RTX 3090 24GB working with extra env var

by cktlco - opened 8 days ago

8 days ago

•

Thanks for the great work!

FYI that I was able to get the README demo script to run on Linux with a RTX 3090 24GB only after using the following env var to avoid a CUDA OOM:

 PYTORCH_CUDA_ALLOC_CONF=expandable_segments:True python readme_demo.py

Violet99

8 days ago

Awesome

pbarker

7 days ago

Its running with this change, but its extremely slow for me on an L4

cktlco

7 days ago

Agreed, it's too slow to be usable for anything other than adhoc tests.

As an alternative for enthusiasts, here is a 4-bit quantized version of molmo-7B which fits in ~12GB VRAM and is much more responsive:
https://huggingface.co/cyan2k/molmo-7B-O-bnb-4bit

Muennighoff

Ai2 org 6 days ago

Nice!
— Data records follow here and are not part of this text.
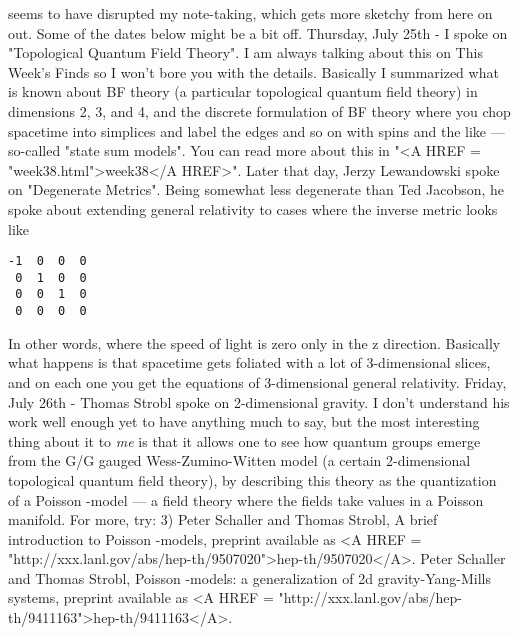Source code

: seems to have disrupted my note-taking, which gets more sketchy
from here on out.  Some of the dates below might be a bit off.
Thursday, July 25th - I spoke on "Topological Quantum Field
Theory".  I am always talking about this on This Week's Finds so
I won't bore you with the details.  Basically I summarized what
is known about BF theory (a particular topological quantum field
theory) in dimensions 2, 3, and 4, and the discrete formulation
of BF theory where you chop spacetime into simplices and label
the edges and so on with spins and the like --- so-called "state
sum models".  You can read more about this in 
"<A HREF = "week38.html">week38</A HREF>".
Later that day, Jerzy Lewandowski spoke on "Degenerate Metrics".
Being somewhat less degenerate than Ted Jacobson, he spoke about
extending general relativity to cases where the inverse metric
looks like
\begin{verbatim}
-1  0  0  0
 0  1  0  0
 0  0  1  0 
 0  0  0  0
\end{verbatim}
    
In other words, where the speed of light is zero only in the z
direction.  Basically what happens is that spacetime gets
foliated with a lot of 3-dimensional slices, and on each one you
get the equations of 3-dimensional general relativity.
Friday, July 26th - Thomas Strobl spoke on 2-dimensional
gravity. I don't understand his work well enough yet to have
anything much to say, but the most interesting thing about it to
\emph{me} is that it allows one to see how quantum groups emerge from
the G/G gauged Wess-Zumino-Witten model (a certain 2-dimensional
topological quantum field theory), by describing this theory as
the quantization of a Poisson \sigma -model --- a field theory
where the fields take values in a Poisson manifold.  For more,
try:
3) Peter Schaller and Thomas Strobl, A brief introduction to
Poisson \sigma -models, preprint available as 
<A HREF = "http://xxx.lanl.gov/abs/hep-th/9507020">hep-th/9507020</A>.
Peter Schaller and Thomas Strobl, Poisson \sigma -models: a
generalization of 2d gravity-Yang-Mills systems, preprint
available as <A HREF =
"http://xxx.lanl.gov/abs/hep-th/9411163">hep-th/9411163</A>.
Yeah the transformers integration is extremely slow unfortunately as it for loops through the experts; We need to integrate it into vLLM/SGLang/llama.cpp like the other OLMoE models.

Jul26

4 days ago

•

edited 4 days ago

What hardware / variable settings is needed to run this model properly? I was able to run it with only CPU 64 GRAM i9 processor but inference is 165 sec per image. And I am getting all kind of errors if use CUDA GPU. This is my settings:
CUDA version: 12.4
CUDA device count: 1
Current CUDA device: 0
Current CUDA device name: NVIDIA GeForce RTX 4090 Laptop GPU

The tokenizer class you load from this checkpoint is not the same type as the class this function is called from. It may result in unexpected tokenization.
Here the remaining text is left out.